Myanmar’s most famous dissident Aung San Suu Kyi underwent a transformation in 2012: from jailed activist to influential politician, winning a parliamentary seat for herself and helping to bring her National League for Democracy party to a landslide victory in a historic ballot. Suu Kyi has since stood at the forefront of efforts to reestablish international ties with her long-isolated Myanmar, proving she is not just an icon but a pivotal actor in the future of the country.
After her parliamentary victory in April, she began a campaign of reaching out to Western and neighboring countries in an effort to ease decades-long sanctions. The small steps towards reform taken by the military government of President Thein Sein were given more weight by foreign governments with her internationally-hallowed voice behind them. Suu Kyi has so far been successful in leveraging global goodwill towards her individually in advancing the reestablishment of economic ties with Myanmar – and her clout has been useful in pressuring the Sein regime to continue on its slow path to reform.

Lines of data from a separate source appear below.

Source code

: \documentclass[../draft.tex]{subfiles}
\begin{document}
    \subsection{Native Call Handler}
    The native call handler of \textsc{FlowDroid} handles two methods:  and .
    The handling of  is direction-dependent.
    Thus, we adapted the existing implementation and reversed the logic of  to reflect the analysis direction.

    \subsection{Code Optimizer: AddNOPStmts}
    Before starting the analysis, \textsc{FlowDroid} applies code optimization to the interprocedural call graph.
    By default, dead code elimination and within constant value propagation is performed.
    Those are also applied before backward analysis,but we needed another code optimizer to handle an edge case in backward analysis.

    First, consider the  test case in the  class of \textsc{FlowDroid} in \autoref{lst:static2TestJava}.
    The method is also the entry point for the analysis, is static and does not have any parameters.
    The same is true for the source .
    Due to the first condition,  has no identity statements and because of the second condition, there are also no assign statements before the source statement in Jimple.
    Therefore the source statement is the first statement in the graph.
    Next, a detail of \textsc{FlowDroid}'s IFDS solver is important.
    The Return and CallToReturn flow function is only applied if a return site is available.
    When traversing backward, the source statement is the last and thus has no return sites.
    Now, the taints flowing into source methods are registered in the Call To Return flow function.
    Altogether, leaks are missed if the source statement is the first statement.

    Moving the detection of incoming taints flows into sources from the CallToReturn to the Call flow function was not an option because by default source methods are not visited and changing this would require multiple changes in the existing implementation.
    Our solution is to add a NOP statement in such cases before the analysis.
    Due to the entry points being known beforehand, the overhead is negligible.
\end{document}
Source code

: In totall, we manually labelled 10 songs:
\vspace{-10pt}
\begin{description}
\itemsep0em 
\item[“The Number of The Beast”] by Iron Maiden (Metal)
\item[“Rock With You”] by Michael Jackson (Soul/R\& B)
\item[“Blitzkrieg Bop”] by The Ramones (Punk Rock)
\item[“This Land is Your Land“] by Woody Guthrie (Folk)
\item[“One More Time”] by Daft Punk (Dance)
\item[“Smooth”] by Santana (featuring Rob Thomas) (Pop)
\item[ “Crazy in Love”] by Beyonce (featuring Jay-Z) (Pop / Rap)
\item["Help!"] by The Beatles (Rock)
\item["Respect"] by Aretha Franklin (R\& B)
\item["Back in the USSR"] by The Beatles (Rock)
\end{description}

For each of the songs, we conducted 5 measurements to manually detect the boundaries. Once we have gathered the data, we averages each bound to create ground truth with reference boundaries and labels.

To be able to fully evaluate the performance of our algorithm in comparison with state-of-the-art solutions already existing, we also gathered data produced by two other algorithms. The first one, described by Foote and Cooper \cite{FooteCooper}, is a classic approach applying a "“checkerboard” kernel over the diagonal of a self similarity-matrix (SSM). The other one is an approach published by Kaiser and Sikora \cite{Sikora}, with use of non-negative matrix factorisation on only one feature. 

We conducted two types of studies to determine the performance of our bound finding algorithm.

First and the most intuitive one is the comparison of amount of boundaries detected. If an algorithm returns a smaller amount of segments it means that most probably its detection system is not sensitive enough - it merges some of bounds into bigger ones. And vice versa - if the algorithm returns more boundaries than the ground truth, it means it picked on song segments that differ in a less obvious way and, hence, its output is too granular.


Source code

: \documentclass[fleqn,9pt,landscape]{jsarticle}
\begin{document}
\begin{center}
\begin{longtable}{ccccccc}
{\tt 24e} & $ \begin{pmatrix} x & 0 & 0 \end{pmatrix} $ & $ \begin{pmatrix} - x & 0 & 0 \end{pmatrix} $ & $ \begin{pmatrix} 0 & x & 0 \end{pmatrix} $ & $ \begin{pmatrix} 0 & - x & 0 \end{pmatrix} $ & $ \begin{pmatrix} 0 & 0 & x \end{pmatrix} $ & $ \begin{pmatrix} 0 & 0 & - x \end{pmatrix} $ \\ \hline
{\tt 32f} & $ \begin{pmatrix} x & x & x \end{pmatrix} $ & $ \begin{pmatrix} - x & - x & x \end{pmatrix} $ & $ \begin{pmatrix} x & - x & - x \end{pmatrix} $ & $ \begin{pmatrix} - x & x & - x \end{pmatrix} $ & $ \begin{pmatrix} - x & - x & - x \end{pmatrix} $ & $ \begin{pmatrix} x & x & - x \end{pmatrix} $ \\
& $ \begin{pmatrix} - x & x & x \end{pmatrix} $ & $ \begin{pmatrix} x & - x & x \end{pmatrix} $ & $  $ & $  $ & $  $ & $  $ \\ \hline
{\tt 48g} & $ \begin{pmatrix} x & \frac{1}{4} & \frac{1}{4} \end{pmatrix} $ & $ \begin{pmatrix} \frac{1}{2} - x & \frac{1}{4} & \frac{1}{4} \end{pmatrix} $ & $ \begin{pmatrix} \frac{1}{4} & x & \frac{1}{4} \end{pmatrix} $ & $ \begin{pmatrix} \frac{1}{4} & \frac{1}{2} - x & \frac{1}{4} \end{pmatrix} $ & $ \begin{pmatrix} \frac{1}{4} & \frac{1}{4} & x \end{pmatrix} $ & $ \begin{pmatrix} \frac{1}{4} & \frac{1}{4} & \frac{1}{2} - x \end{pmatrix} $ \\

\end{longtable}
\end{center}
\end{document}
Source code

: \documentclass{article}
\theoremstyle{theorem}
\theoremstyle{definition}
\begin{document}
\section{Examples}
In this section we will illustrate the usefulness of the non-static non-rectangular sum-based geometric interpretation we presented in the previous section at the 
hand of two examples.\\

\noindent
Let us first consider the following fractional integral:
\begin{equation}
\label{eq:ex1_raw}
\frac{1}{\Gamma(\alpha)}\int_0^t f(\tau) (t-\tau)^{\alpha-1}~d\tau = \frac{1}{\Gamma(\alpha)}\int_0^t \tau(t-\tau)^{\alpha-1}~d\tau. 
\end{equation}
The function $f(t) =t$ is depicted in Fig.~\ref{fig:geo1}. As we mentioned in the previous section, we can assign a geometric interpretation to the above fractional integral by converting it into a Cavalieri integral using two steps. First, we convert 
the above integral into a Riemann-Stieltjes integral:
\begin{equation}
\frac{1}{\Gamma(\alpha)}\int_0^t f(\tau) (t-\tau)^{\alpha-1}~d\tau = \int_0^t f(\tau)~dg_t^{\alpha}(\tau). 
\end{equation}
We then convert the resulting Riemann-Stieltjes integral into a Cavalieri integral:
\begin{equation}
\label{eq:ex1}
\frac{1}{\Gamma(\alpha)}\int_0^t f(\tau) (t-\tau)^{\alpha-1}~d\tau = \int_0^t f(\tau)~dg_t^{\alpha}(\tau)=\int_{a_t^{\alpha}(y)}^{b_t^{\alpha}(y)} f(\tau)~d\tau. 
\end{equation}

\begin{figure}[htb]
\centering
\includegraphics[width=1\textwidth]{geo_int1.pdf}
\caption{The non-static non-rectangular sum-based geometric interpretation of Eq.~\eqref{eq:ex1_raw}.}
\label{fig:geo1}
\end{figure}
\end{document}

By the time she made her first visit since the early ‘70s to the United States in September, the Obama administration had already taken the first steps in lifting sanctions against Myanmar and was on its way to removing even more. The European Union had similarly agreed to suspend its own sanctions on Myanmar, also largely due to Suu Kyi’s role in pushing reform. Obama’s visit to Myanmar in November — the first visit of its kind by a sitting U.S. president — was the final step in signaling a new era for Myanmar on the international stage.
And this thaw, though long in coming, is not undeserved. Suu Kyi’s election in the first place was made possible by the Thein regime’s decision to relax electoral laws, which allowed her party to run in the April elections. Since then, more political prisoners have been released and restrictive censorship laws have been eased, allowing for a previously unthinkable level of openness in the country. Though reformers still have a tough road ahead as they come up against a government still operating very much like a military dictatorship, they have been energized by Suu Kyi at the helm of the campaign for reform. However, now that she faces dealing with pressing issues within Myanmar, the stage is set for her position to be assessed more critically as a politician. The ongoing crisis in the western Rakhine state in particular poses a serious test of her political acumen. The sensitive issue, which involves widespread persecution of Rohingya Muslims by Myanmar’s majority Buddhists, will challenge her to take action at the risk of her personal popularity.
Though her decades of house arrest in protest of Myanmar’s junta rule have solidified her credentials as a dedicated reformist and a figure of integrity, as a politician Suu Kyi will almost certainly jeopardize the very reputation that allowed her ascent in the first place. Whether she can balance her vision for democratic reform with the messy political processes that will enable it remains to be seen.